C'est vrai. Tout cela s'additionne. Mais le lendemain, je vais être de mauvaise humeur et je vais vous faire un autre papier pour vous dire qu'une fois qu'on a dit tout cela, le meilleur lancement l'année dernière dans les produits de grande consommation était une glace d'une grande marque, qui n'est absolument pas bio, pas saine et pas faite en France. Quelles sont les enseignes en croissance ? Regardez : Action, Lidl, Primark.

Nous sommes dans un monde de plus en plus complexe.

Donc croire simplement, car on a envie d'y croire (et je fais partie de ceux-là), qu'il faut de la valorisation, c'est vrai, mais croire qu'il n'y a que cela serait une grave erreur car un distributeur connaît très bien le principe : pour analyser la zone de chalandise, notamment dans une grande surface alimentaire, il suffit de regarder les produits abandonnés juste devant la caisse, c'est-à-dire le consommateur qui a dit : « Là, mon caddie est trop plein, je ne pourrai pas donc je laisse le produit en tête de gondole juste devant la caisse. ». Un indicateur très fort pour un directeur de magasin consiste à voir le nombre de produits abandonnés.

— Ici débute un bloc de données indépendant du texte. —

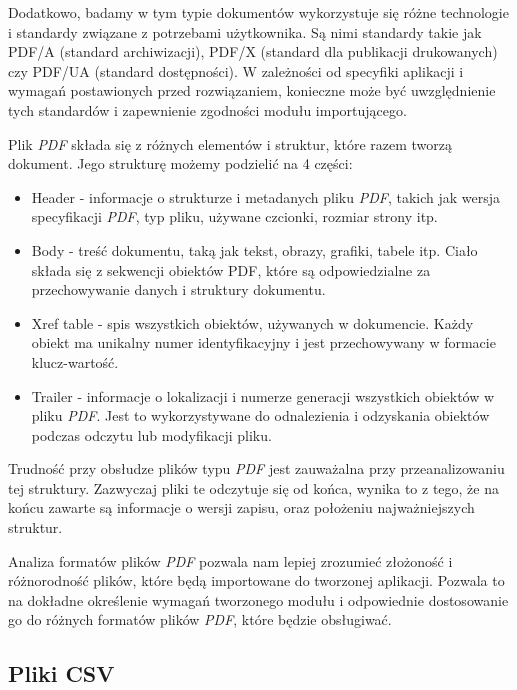 \documentclass[a4paper,twoside,12pt]{book}
\begin{document}
Dodatkowo, badamy w tym typie dokumentów wykorzystuje się różne technologie i standardy związane z potrzebami użytkownika. Są nimi standardy takie jak PDF/A (standard archiwizacji), PDF/X (standard dla publikacji drukowanych) czy PDF/UA (standard dostępności). W zależności od specyfiki aplikacji i wymagań postawionych przed rozwiązaniem, konieczne może być uwzględnienie tych standardów i zapewnienie zgodności modułu importującego.

Plik \emph{PDF} składa się z różnych elementów i struktur, które razem tworzą dokument. Jego strukturę możemy podzielić na 4 części: 
\begin{itemize}
\item Header - informacje o strukturze i metadanych pliku \emph{PDF}, takich jak wersja specyfikacji \emph{PDF}, typ pliku, używane czcionki, rozmiar strony itp.
\item Body - treść dokumentu, taką jak tekst, obrazy, grafiki, tabele itp. Ciało składa się z sekwencji obiektów PDF, które są odpowiedzialne za przechowywanie danych i struktury dokumentu.
\item Xref table - spis wszystkich obiektów, używanych w dokumencie. Każdy obiekt ma unikalny numer identyfikacyjny i jest przechowywany w formacie klucz-wartość.
\item Trailer - informacje o lokalizacji i numerze generacji wszystkich obiektów w pliku \emph{PDF}. Jest to wykorzystywane do odnalezienia i odzyskania obiektów podczas odczytu lub modyfikacji pliku.
\end{itemize}

Trudność przy obsłudze plików typu \emph{PDF} jest zauważalna przy przeanalizowaniu tej struktury. Zazwyczaj pliki te odczytuje się od końca, wynika to z tego, że na końcu zawarte są informacje o wersji zapisu, oraz położeniu najważniejszych struktur.

Analiza formatów plików \emph{PDF} pozwala nam lepiej zrozumieć złożoność i różnorodność plików, które będą importowane do tworzonej aplikacji. Pozwala to na dokładne określenie wymagań tworzonego modułu i odpowiednie dostosowanie go do różnych formatów plików \emph{PDF}, które będzie obsługiwać.

\subsection{Pliki CSV}
\end{document}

Oui, nous avons eu cinq ans de déflation, tous les chiffres le démontrent. Deux remarques par rapport à cela : tous les chiffres démontrent aussi que si on fait un sondage, si on sort dans la rue et qu'on demande à un Français si les prix ont baissé ou monté, tout le monde va dire qu'ils ont monté. Personne, aucun consommateur ne va vous dire que depuis cinq ans les prix ont baissé et les Français n'ont pas tort car les prix ont baissé mais leur panier a monté ; c'est ce que l'on appelle le travail de valorisation. Je n'achetais qu'un pâté simple et maintenant j'achète un pâté avec du piment d'Espelette, un peu plus cher. J'achète un peu plus de bio. J'avais un rasoir à deux lames mais on finira avec des rasoirs 18 lames ! C'est le travail de la valorisation. Avant, on buvait un litre de lait simple. Aujourd'hui, on peut boire un litre de lait avec ouverture facile, pour le matin, le soir et l'après-midi, enrichi en calcium ou je ne sais quoi. Par conséquent, le panier moyen est un peu plus cher. Les deux ont raison : ceux qui disent : « Les gros industriels ont un problème qui est la guerre des prix, ils ont besoin de faire tourner leurs usines, ils ont besoin d'investir, ils ont des besoins de budget en R&D », et le consommateur a raison lorsqu'il dit « Au final, ça coûte plus cher ».